Spectral and Vacuum rules, as well as JSON Schema technically lives at the web application, IDE, CLI, and pipeline levels. What severity you apply, and how you bundle your rulesets by lifecycle stage and other experiences, as well as the other guardrails and guidance you provide in the form of documentation, communication via Slack, and other channels will determine a lot when it comes to aligning with the the technical details with the business details.

This is the current state of API governance while producing and consumer APIs, no matter what type of application you are developing on top of those APIs. With my exploration into injecting Spectral & Vacuum rules, as well as design, lifecycle, and operational guidance into copilot, I wanted to go beyond Spectral and Vacuum rules and how you can generate the CLAUDE.MD, RULES.MD, GEMINI.MD, .github/copilot-instructions.md, SKILL.MD, and AGENTS.MD you need to govern (guide) throughout the software development lifecycle.
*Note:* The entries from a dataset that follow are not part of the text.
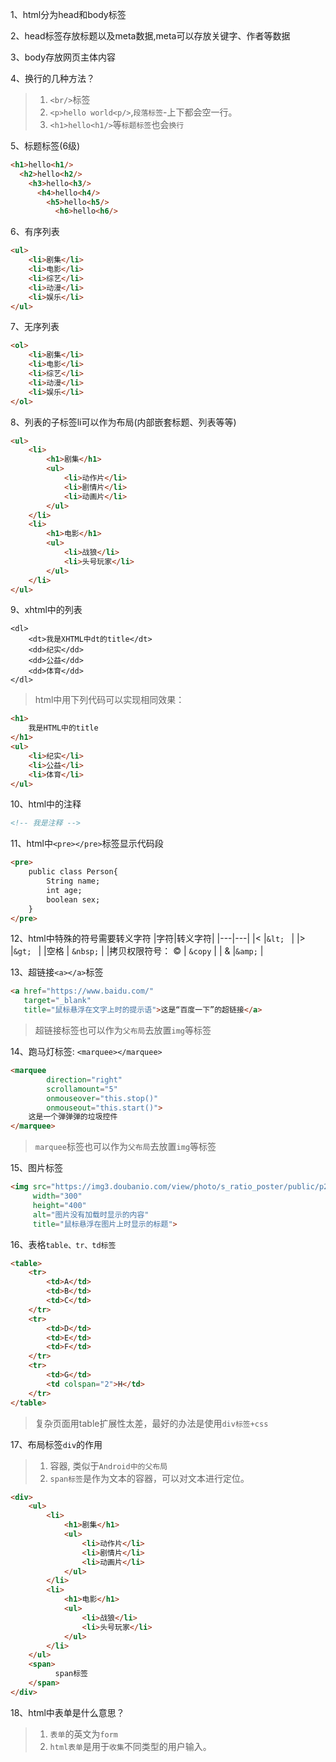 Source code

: 1、html分为head和body标签

2、head标签存放标题以及meta数据,meta可以存放关键字、作者等数据

3、body存放网页主体内容

4、换行的几种方法？
>1. `<br/>`标签
>2. `<p>hello world<p/>`,`段落标签`-上下都会空一行。
>3. `<h1>hello<h1/>`等`标题标签`也会`换行`

5、标题标签(6级)
```html
<h1>hello<h1/>
  <h2>hello<h2/>
    <h3>hello<h3/>
      <h4>hello<h4/>
        <h5>hello<h5/>
          <h6>hello<h6/>
```

6、有序列表
```html
<ul>
    <li>剧集</li>
    <li>电影</li>
    <li>综艺</li>
    <li>动漫</li>
    <li>娱乐</li>
</ul>
```

7、无序列表
```html
<ol>
    <li>剧集</li>
    <li>电影</li>
    <li>综艺</li>
    <li>动漫</li>
    <li>娱乐</li>
</ol>
```

8、列表的子标签li可以作为布局(内部嵌套标题、列表等等)
```html
<ul>
    <li>
        <h1>剧集</h1>
        <ul>
            <li>动作片</li>
            <li>剧情片</li>
            <li>动画片</li>
        </ul>
    </li>
    <li>
        <h1>电影</h1>
        <ul>
            <li>战狼</li>
            <li>头号玩家</li>
        </ul>
    </li>
</ul>
```

9、xhtml中的列表
```xhtml
<dl>
    <dt>我是XHTML中dt的title</dt>
    <dd>纪实</dd>
    <dd>公益</dd>
    <dd>体育</dd>
</dl>
```
>html中用下列代码可以实现相同效果：
```html
<h1>
    我是HTML中的title
</h1>
<ul>
    <li>纪实</li>
    <li>公益</li>
    <li>体育</li>
</ul>
```

10、html中的注释
```html
<!-- 我是注释 -->
```

11、html中`<pre></pre>`标签显示代码段
```html
<pre>
    public class Person{
        String name;
        int age;
        boolean sex;
    }
</pre>
```

12、html中特殊的符号需要转义字符
|字符|转义字符|
|---|---|
|<   |`&lt; `  |
|>   |`&gt; `  |
|空格   | `&nbsp;`   |
|拷贝权限符号： © | `&copy`  |
| &   |`&amp;`   |

13、超链接`<a></a>`标签
```html
<a href="https://www.baidu.com/"
   target="_blank"
   title="鼠标悬浮在文字上时的提示语">这是“百度一下”的超链接</a>
```
>超链接标签也可以作为`父布局`去放置`img`等标签

14、跑马灯标签: `<marquee></marquee>`
```html
<marquee
        direction="right"
        scrollamount="5"
        onmouseover="this.stop()"
        onmouseout="this.start()">
    这是一个弹弹弹的垃圾控件
</marquee>
```
>`marquee`标签也可以作为`父布局`去放置`img`等标签

15、图片标签
```html
<img src="https://img3.doubanio.com/view/photo/s_ratio_poster/public/p2510956726.webp"
     width="300"
     height="400"
     alt="图片没有加载时显示的内容"
     title="鼠标悬浮在图片上时显示的标题">
```

16、表格`table、tr、td标签`
```html
<table>
    <tr>
        <td>A</td>
        <td>B</td>
        <td>C</td>
    </tr>
    <tr>
        <td>D</td>
        <td>E</td>
        <td>F</td>
    </tr>
    <tr>
        <td>G</td>
        <td colspan="2">H</td>
    </tr>
</table>
```
>复杂页面用table扩展性太差，最好的办法是使用`div标签+css`

17、布局标签`div`的作用
>1. 容器, 类似于`Android中的父布局`
>2. `span标签`是作为文本的容器，可以对文本进行定位。
```html
<div>
    <ul>
        <li>
            <h1>剧集</h1>
            <ul>
                <li>动作片</li>
                <li>剧情片</li>
                <li>动画片</li>
            </ul>
        </li>
        <li>
            <h1>电影</h1>
            <ul>
                <li>战狼</li>
                <li>头号玩家</li>
            </ul>
        </li>
    </ul>
    <span>
          span标签
    </span>
</div>
```

18、html中表单是什么意思？
>1. `表单`的英文为`form`
>2. `html表单`是用于`收集`不同类型的用户输入。
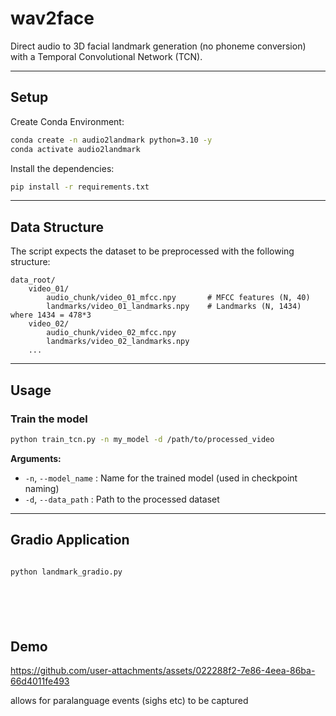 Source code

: 
# wav2face
Direct audio to 3D facial landmark generation (no phoneme conversion) with a Temporal Convolutional Network (TCN).

---

## Setup

Create Conda Environment:

```bash
conda create -n audio2landmark python=3.10 -y
conda activate audio2landmark
```

Install the dependencies:

```bash
pip install -r requirements.txt
```

---

## Data Structure

The script expects the dataset to be preprocessed with the following structure:



```
data_root/
    video_01/
        audio_chunk/video_01_mfcc.npy       # MFCC features (N, 40)
        landmarks/video_01_landmarks.npy    # Landmarks (N, 1434) where 1434 = 478*3
    video_02/
        audio_chunk/video_02_mfcc.npy
        landmarks/video_02_landmarks.npy
    ...
```

---

## Usage

### Train the model

```bash
python train_tcn.py -n my_model -d /path/to/processed_video
```

**Arguments:**

* `-n`, `--model_name` : Name for the trained model (used in checkpoint naming)
* `-d`, `--data_path` : Path to the processed dataset

---

## Gradio Application 

```bash

python landmark_gradio.py







```
## Demo
https://github.com/user-attachments/assets/022288f2-7e86-4eea-86ba-66d4011fe493

allows for paralanguage events (sighs etc) to be captured
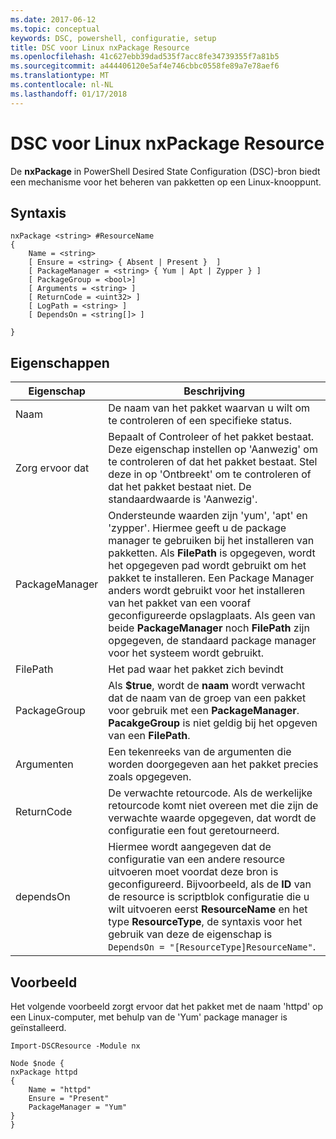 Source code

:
 ```yaml
---
ms.date: 2017-06-12
ms.topic: conceptual
keywords: DSC, powershell, configuratie, setup
title: DSC voor Linux nxPackage Resource
ms.openlocfilehash: 41c627ebb39dad535f7acc8fe34739355f7a81b5
ms.sourcegitcommit: a444406120e5af4e746cbbc0558fe89a7e78aef6
ms.translationtype: MT
ms.contentlocale: nl-NL
ms.lasthandoff: 01/17/2018
---
```

# <a name="dsc-for-linux-nxpackage-resource"></a>DSC voor Linux nxPackage Resource

De **nxPackage** in PowerShell Desired State Configuration (DSC)-bron biedt een mechanisme voor het beheren van pakketten op een Linux-knooppunt.

## <a name="syntax"></a>Syntaxis

```
nxPackage <string> #ResourceName
{
    Name = <string>
    [ Ensure = <string> { Absent | Present }  ]
    [ PackageManager = <string> { Yum | Apt | Zypper } ]
    [ PackageGroup = <bool>]
    [ Arguments = <string> ]
    [ ReturnCode = <uint32> ]
    [ LogPath = <string> ]
    [ DependsOn = <string[]> ]
    
}
```

## <a name="properties"></a>Eigenschappen

|  Eigenschap |  Beschrijving | 
|---|---|
| Naam| De naam van het pakket waarvan u wilt om te controleren of een specifieke status.| 
| Zorg ervoor dat| Bepaalt of Controleer of het pakket bestaat. Deze eigenschap instellen op 'Aanwezig' om te controleren of dat het pakket bestaat. Stel deze in op 'Ontbreekt' om te controleren of dat het pakket bestaat niet. De standaardwaarde is 'Aanwezig'.|  
| PackageManager| Ondersteunde waarden zijn 'yum', 'apt' en 'zypper'. Hiermee geeft u de package manager te gebruiken bij het installeren van pakketten. Als **FilePath** is opgegeven, wordt het opgegeven pad wordt gebruikt om het pakket te installeren. Een Package Manager anders wordt gebruikt voor het installeren van het pakket van een vooraf geconfigureerde opslagplaats. Als geen van beide **PackageManager** noch **FilePath** zijn opgegeven, de standaard package manager voor het systeem wordt gebruikt.| 
| FilePath| Het pad waar het pakket zich bevindt| 
| PackageGroup| Als **$true**, wordt de **naam** wordt verwacht dat de naam van de groep van een pakket voor gebruik met een **PackageManager**. **PacakgeGroup** is niet geldig bij het opgeven van een **FilePath**.| 
| Argumenten| Een tekenreeks van de argumenten die worden doorgegeven aan het pakket precies zoals opgegeven.| 
| ReturnCode| De verwachte retourcode. Als de werkelijke retourcode komt niet overeen met die zijn de verwachte waarde opgegeven, dat wordt de configuratie een fout geretourneerd.| 
| dependsOn | Hiermee wordt aangegeven dat de configuratie van een andere resource uitvoeren moet voordat deze bron is geconfigureerd. Bijvoorbeeld, als de **ID** van de resource is scriptblok configuratie die u wilt uitvoeren eerst **ResourceName** en het type **ResourceType**, de syntaxis voor het gebruik van deze de eigenschap is `DependsOn = "[ResourceType]ResourceName"`.| 

## <a name="example"></a>Voorbeeld

Het volgende voorbeeld zorgt ervoor dat het pakket met de naam 'httpd' op een Linux-computer, met behulp van de 'Yum' package manager is geïnstalleerd.

```
Import-DSCResource -Module nx 

Node $node {
nxPackage httpd
{
    Name = "httpd"
    Ensure = "Present"
    PackageManager = "Yum"
}
}
```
[Speakeasy’s Agent Skills repository reflects the progression across the API lifecycle I am talking about](https://apievangelist.com/2026/02/06/thre-is-a-lot-of-knowledge-and-wisdom-packed-into-speakeasy-agent-skills/). Like a [GitHub repository with OpenAPI, Postman Collections, Bruno Collections, Jupyter Notebooks, AsyncAPIs, and other resources](https://apievangelist.com/2024/07/08/more-examples-of-using-github-to-manage-your-openapi/), I see what Speakeasy did as a significant evolution forward in how we express what we are capable of. Speakeasy occurs a specific operational domain for me—code generation. Which is an essential stop along the API lifecycle, and provides a look at how we can generate a new representation of what we are capable of. Even with the new specifications at the core, you can still see the fingerprints of Speakeasy’s API and OpenAPI at the heart of what they do.

I think my conversation with Anna, and an upcoming conversation with Speakeasy will help shape where governance (guidance) is going. I don’t see OpenAPI, JSON Schema, Spectral, or Vacuum going anywhere—they are essential nutrients for all of this. But following Speakeasy’s lead I think there is a path forward for other service providers across every stage of the software development lifecycle, and those of us who are trying to govern (guide) on top of the different stacks that people are applying across the enterprise. Regardless of what shakes out out with copilots and agentic hype right now, there is real value being defined using these artifacts, and important work occurring.